Both La Ville Contemporaine and Le Plan Voisin de Paris incorporated airports at the heart of their plans - Voisin is actually a reference to the French aircraft manufacturer of the same name.  Unlike Sant'Elia's visionary depiction however, Le Corbusier didn't give these airports room to breathe let alone room to grow.  As can be seen from the depiction at left taken from Le Plan Voisin de Paris, the airfield may be geographically at the heart of Le Corbusier's vision but at the periphery of his vision.  Aircraft and tall buildings do not make comfortable neighbours, for either pilots or residents. Noise, danger of collision, treacherous airflows in the lee of the towers, no room for growth or expansion - there are many reasons why this concept is unworkable.

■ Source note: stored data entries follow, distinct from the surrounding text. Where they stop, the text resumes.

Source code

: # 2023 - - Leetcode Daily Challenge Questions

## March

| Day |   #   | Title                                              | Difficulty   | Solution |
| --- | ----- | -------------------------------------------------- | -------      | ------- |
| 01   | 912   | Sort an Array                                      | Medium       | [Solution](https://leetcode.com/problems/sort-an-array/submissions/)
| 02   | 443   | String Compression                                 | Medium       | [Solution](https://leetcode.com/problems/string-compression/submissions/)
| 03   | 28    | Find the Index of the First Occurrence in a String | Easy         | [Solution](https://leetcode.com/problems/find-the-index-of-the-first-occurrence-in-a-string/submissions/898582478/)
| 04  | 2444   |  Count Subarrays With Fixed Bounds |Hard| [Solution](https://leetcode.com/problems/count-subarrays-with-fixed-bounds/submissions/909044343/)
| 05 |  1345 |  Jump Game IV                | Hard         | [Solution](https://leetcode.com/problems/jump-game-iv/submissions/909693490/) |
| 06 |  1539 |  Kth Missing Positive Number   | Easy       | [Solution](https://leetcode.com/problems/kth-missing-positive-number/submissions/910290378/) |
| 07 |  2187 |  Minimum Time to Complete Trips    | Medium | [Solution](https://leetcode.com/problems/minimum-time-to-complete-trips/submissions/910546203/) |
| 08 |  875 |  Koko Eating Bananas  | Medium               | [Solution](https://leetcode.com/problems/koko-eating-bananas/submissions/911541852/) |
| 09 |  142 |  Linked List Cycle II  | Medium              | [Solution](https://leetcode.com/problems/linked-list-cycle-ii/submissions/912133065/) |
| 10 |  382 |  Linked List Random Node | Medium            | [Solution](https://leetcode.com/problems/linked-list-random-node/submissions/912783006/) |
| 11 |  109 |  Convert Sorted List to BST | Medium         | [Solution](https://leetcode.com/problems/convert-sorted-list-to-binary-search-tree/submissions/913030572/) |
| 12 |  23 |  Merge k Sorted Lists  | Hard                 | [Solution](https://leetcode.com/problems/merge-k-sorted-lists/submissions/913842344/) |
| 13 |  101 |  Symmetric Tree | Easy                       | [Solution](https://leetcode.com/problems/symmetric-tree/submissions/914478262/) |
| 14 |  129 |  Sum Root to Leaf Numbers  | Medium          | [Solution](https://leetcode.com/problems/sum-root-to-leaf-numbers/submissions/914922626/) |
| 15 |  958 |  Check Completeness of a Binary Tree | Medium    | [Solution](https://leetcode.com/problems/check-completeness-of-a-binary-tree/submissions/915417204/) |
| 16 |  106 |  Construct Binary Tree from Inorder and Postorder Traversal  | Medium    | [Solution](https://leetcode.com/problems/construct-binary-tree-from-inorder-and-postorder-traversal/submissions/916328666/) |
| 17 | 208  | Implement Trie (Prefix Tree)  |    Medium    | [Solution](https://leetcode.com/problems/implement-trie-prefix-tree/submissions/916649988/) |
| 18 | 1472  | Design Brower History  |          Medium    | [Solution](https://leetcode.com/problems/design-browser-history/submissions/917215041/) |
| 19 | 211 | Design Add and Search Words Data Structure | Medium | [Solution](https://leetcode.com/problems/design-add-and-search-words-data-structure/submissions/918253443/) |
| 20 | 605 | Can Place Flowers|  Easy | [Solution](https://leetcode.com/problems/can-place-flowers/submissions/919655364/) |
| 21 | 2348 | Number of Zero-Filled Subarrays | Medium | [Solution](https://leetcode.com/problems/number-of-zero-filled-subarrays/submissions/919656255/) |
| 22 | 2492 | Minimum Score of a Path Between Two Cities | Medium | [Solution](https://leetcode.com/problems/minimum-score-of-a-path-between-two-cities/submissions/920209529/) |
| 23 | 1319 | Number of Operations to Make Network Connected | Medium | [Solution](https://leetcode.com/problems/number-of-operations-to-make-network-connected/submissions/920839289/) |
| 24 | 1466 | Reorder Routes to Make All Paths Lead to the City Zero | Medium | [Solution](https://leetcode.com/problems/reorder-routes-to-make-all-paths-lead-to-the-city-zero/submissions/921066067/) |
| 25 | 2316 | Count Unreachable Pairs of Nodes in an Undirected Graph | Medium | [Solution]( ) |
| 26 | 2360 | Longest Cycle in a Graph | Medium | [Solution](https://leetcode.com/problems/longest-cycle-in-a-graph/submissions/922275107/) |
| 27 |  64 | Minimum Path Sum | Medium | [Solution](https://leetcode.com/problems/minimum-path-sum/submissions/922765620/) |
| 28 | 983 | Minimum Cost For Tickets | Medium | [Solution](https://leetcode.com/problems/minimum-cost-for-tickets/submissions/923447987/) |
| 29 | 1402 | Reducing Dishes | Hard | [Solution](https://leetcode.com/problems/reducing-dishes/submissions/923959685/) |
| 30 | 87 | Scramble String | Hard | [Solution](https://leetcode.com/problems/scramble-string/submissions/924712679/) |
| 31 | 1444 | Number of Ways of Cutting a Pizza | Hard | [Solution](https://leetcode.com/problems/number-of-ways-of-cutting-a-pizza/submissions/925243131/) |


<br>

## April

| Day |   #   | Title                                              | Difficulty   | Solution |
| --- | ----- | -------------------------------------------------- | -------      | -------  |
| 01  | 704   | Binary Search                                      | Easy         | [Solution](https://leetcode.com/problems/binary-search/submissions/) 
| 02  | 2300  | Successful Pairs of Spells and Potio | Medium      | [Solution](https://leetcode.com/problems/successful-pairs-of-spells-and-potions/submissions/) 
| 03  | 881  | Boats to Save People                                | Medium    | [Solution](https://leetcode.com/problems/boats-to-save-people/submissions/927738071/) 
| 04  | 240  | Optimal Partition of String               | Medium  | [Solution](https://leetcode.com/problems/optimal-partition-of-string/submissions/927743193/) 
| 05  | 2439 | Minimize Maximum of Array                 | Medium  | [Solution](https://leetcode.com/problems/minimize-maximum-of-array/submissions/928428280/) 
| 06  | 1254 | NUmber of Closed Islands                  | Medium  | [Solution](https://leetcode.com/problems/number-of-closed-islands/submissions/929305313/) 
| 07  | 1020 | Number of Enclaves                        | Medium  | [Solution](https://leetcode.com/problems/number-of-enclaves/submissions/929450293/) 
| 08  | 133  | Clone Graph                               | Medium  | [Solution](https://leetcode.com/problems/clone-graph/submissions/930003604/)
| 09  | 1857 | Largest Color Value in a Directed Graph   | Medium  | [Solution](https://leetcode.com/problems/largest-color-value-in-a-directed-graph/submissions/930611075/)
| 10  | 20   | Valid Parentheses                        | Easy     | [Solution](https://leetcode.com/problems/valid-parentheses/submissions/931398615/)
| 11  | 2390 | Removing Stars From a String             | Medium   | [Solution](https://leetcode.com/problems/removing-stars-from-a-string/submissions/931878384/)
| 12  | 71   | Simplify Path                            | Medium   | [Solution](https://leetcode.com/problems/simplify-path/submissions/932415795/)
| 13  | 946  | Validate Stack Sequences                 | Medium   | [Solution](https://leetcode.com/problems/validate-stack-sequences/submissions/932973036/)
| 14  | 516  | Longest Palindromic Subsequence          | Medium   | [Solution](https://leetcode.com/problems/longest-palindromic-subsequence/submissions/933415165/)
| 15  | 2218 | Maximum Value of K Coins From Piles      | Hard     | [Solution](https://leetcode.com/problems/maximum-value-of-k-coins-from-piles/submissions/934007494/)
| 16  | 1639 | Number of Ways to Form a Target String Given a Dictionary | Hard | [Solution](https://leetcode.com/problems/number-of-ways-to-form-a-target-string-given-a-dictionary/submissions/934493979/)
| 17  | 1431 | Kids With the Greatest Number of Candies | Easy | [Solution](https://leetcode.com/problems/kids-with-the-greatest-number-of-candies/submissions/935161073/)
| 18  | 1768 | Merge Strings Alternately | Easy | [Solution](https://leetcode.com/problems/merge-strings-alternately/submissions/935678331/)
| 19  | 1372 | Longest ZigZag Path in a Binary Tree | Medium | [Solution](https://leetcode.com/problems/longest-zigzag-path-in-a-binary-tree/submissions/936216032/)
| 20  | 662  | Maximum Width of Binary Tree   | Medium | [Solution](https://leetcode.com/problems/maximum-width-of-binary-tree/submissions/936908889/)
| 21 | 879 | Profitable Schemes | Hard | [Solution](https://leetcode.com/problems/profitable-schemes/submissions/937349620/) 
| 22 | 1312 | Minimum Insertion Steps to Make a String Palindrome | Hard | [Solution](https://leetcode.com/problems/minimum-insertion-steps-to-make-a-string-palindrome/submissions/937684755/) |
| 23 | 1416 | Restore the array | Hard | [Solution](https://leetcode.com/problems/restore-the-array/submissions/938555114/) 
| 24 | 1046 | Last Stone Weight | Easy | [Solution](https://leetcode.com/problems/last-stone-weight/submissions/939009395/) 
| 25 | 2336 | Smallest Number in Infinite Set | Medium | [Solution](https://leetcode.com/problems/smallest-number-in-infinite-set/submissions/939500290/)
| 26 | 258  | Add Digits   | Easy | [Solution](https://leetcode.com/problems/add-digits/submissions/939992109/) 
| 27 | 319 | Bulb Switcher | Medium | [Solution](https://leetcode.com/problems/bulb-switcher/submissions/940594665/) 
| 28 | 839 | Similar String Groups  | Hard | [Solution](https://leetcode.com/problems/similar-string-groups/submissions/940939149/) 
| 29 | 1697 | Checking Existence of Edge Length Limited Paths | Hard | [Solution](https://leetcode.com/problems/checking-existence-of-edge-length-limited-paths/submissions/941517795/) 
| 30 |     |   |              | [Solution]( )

Despite Le Corbusier's position as poster child for modern architecture, I find it hard to warm to his philosophy.  Looking at the overall plans for his fantasy city, one is struck by the level of directed neatness - it is designed symmetrically and will remain symmetrical regardless of the wishes of the inhabitants.  It is mechanistic not organic.  The residents must fit into the structure of the city, there is no question of the city adapting around the needs of its residents.  The sports stadium sits to one side of the plan, some ways off from the population centre.  It might as well be in the neighbouring town for all the relevance accorded it by Le Corbusier.

Le Corbusier went on to publish a number of other urban plans before drifting into an espousal of ‘New Brutalism’ a school of architecture which espoused weather-stained exposed concrete beam which had the primary advantage of being really, really cheap to build because finishing and cladding weren’t deemed necessary.  It was buildings of this sort that gave Coventry its distinctive look.  With such bad progeny, the Modernist movement finally expired in the new town tower blocks of the 1950s and 1960s, unmourned by the people de-humanised by having to live among its unfeeling and unsympathetic creations..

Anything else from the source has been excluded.